EU Competition Commissioner Neelie Kroes said: "The deployment of new fibre-networks will shape the competitive conditions of the future. We need an appropriate framework to give European companies fair access to the new networks. We want national rules that will not only encourage the necessary substantial investment in fibre investment but also strengthen broadband competition."
"For consumers, whether private or business, to benefit from the competitive provision of services over optical fibre, it is vital that the Commission provides the regulatory guidance the market needs", said Viviane Reding, EU Telecoms Commissioner. "We want to reduce the scope for divergences of regulatory approaches across Europe, in the interest of legal certainty. Uncoordinated or even contradictory action of national regulators as regards Next Generation Networks could seriously damage competition and undermine Europe's single market. We propose in particular that project-specific risk premiums should be applied, so that competition can flourish while those who invest are rewarded in line with the risks they have incurred."
The deployment of NGA is indispensable to deliver new broadband services to European consumers. While a number of operators, both incumbents and alternative operators, have launched large-scale rollouts of new broadband infrastructure in a number of Member States, Europe appears to be still lagging behind other economies, notably the United States and Japan.
The Commission is committed to ensuring that the transition to NGA takes place in a consistent, efficient and timely manner. To this end, it is consulting on the regulatory principles it considers the most appropriate to foster investment in NGAs, while at the same time strengthening competition.
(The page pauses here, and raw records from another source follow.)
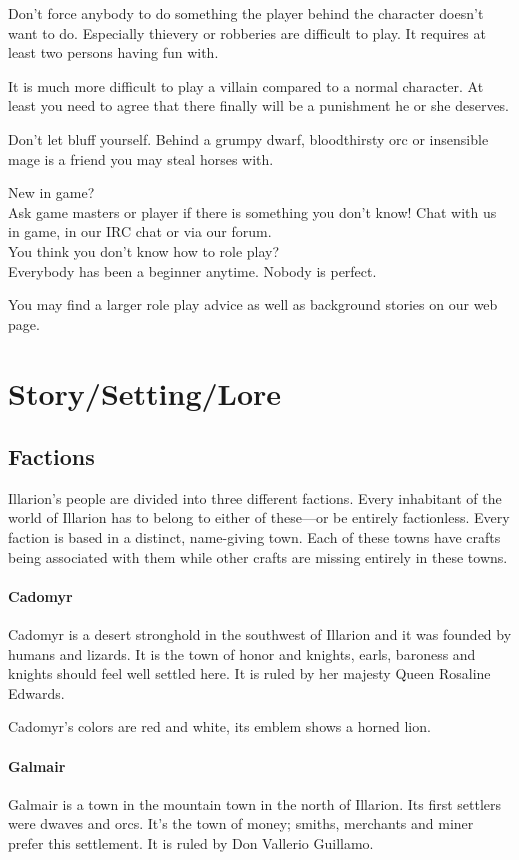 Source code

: \documentclass[a4paper,11pt]{scrreprt}
\begin{document}
Don't force anybody to do something the player behind the character doesn't want to do. Especially thievery or robberies are difficult to play. It requires at least two persons having 
fun with. 

It is much more difficult to play a villain compared to a normal character. At least you need to 
agree that there finally will be a punishment he or she deserves. 

Don't let bluff yourself. Behind a grumpy dwarf, bloodthirsty orc or insensible mage is a friend 
you may steal horses with. 

New in game? \\
Ask game masters or player if there is something you don't know!
Chat with us in game, in our IRC chat or via our forum. 
\\

You think you don't know how to role play? \\
Everybody has been a beginner anytime. 
Nobody is perfect. 

You may find a larger role play advice as well as background stories on our web page. 

\section{Story/Setting/Lore}
\subsection{Factions}
Illarion's people are divided into three different factions. Every inhabitant of the world of Illarion has to belong to either of these---or be entirely factionless. Every faction is based in a distinct, name-giving town. Each of these towns have crafts being associated with them while other crafts are missing entirely in these towns.
\paragraph{Cadomyr}
Cadomyr is a desert stronghold in the southwest of Illarion and it was founded by humans and lizards. It is the town of honor and knights, earls, baroness and knights should feel 
well settled here. It is ruled by her majesty Queen Rosaline Edwards.

Cadomyr's colors are red and white, its emblem shows a horned lion. 

\paragraph{Galmair}
Galmair is a town in the mountain town in the north of Illarion. Its first settlers were dwaves and 
orcs. It's the town of money; smiths, merchants and miner prefer this settlement. It is ruled by Don Vallerio 
Guillamo.
\end{document}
Basic principle for NGA regulation in the EU
The basic principle of the Commission's draft Recommendation is that national regulatory authorities should provide access to the networks of dominant operators at the lowest possible level. In particular, they should mandate access to the ducts of the dominant operators allowing competitors to roll out their own fibre. However NRAs should also impose further physical access obligations (access to unlit fibre) beyond access to ducts where ducts are not available or the population density is too low for a sustainable business model. Access to active elements such as "bitstream" shall be maintained provided lower level remedies do not sufficiently address distortions of competition.
The draft Recommendation provides also a common approach to ensure non-discriminatory access, as well as a methodology for calculating a proper rate of return, including a risk premium. The Commission believes that for NGA, rates of return should be derived in the light of the risks associated with this kind of investment, bearing in mind that the nominal pre-tax weighted average cost of capital for fixed and mobile operators has been roughly 8 to 12% in recent years.
There are 229 million copper lines in the EU (source: Idate, Digiworld yearbook 2008), against slightly more than 1 million fibre connections. Analysts forecast a further €20 billion spending on NGA by 2011.
Broadband access is currently regulated by national regulators. The objective of the Commission's Recommendation will be to foster the application of consistent access remedies on dominant NGA operators. It builds on the European Regulators Group ("ERG") opinion on regulatory principles of NGA submitted to the Commission on 1 October 2007.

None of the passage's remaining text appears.